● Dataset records
——————
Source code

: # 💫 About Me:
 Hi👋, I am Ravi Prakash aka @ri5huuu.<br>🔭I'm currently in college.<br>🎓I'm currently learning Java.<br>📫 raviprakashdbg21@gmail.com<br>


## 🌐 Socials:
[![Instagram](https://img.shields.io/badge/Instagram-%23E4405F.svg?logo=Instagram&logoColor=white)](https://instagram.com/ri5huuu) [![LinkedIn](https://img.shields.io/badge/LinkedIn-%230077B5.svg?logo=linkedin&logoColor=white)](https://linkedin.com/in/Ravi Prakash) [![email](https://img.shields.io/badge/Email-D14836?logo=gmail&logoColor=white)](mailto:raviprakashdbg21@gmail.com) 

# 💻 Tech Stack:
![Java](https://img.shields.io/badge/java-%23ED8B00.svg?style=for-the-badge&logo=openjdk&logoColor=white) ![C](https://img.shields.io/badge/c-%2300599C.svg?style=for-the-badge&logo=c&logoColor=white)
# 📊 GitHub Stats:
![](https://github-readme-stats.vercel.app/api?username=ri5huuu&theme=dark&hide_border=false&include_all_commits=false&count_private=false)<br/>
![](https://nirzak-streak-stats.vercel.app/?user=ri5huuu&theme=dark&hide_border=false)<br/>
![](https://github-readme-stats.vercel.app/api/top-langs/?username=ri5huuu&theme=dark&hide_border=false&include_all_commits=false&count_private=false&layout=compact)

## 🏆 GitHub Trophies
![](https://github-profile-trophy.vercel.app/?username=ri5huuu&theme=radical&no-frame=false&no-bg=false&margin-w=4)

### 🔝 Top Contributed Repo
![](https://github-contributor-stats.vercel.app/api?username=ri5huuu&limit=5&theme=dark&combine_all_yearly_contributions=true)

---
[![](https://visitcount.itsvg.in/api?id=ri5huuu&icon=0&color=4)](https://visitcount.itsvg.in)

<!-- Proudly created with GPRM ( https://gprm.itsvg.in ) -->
——————
Transcribe every record. Match each line exactly.

Source code

: # 💫 About Me:
 Hi👋, I am Ravi Prakash aka @ri5huuu.<br>🔭I'm currently in college.<br>🎓I'm currently learning Java.<br>📫 raviprakashdbg21@gmail.com<br>


## 🌐 Socials:
[![Instagram](https://img.shields.io/badge/Instagram-%23E4405F.svg?logo=Instagram&logoColor=white)](https://instagram.com/ri5huuu) [![LinkedIn](https://img.shields.io/badge/LinkedIn-%230077B5.svg?logo=linkedin&logoColor=white)](https://linkedin.com/in/Ravi Prakash) [![email](https://img.shields.io/badge/Email-D14836?logo=gmail&logoColor=white)](mailto:raviprakashdbg21@gmail.com) 

# 💻 Tech Stack:
![Java](https://img.shields.io/badge/java-%23ED8B00.svg?style=for-the-badge&logo=openjdk&logoColor=white) ![C](https://img.shields.io/badge/c-%2300599C.svg?style=for-the-badge&logo=c&logoColor=white)
# 📊 GitHub Stats:
![](https://github-readme-stats.vercel.app/api?username=ri5huuu&theme=dark&hide_border=false&include_all_commits=false&count_private=false)<br/>
![](https://nirzak-streak-stats.vercel.app/?user=ri5huuu&theme=dark&hide_border=false)<br/>
![](https://github-readme-stats.vercel.app/api/top-langs/?username=ri5huuu&theme=dark&hide_border=false&include_all_commits=false&count_private=false&layout=compact)

## 🏆 GitHub Trophies
![](https://github-profile-trophy.vercel.app/?username=ri5huuu&theme=radical&no-frame=false&no-bg=false&margin-w=4)

### 🔝 Top Contributed Repo
![](https://github-contributor-stats.vercel.app/api?username=ri5huuu&limit=5&theme=dark&combine_all_yearly_contributions=true)

---
[![](https://visitcount.itsvg.in/api?id=ri5huuu&icon=0&color=4)](https://visitcount.itsvg.in)

<!-- Proudly created with GPRM ( https://gprm.itsvg.in ) -->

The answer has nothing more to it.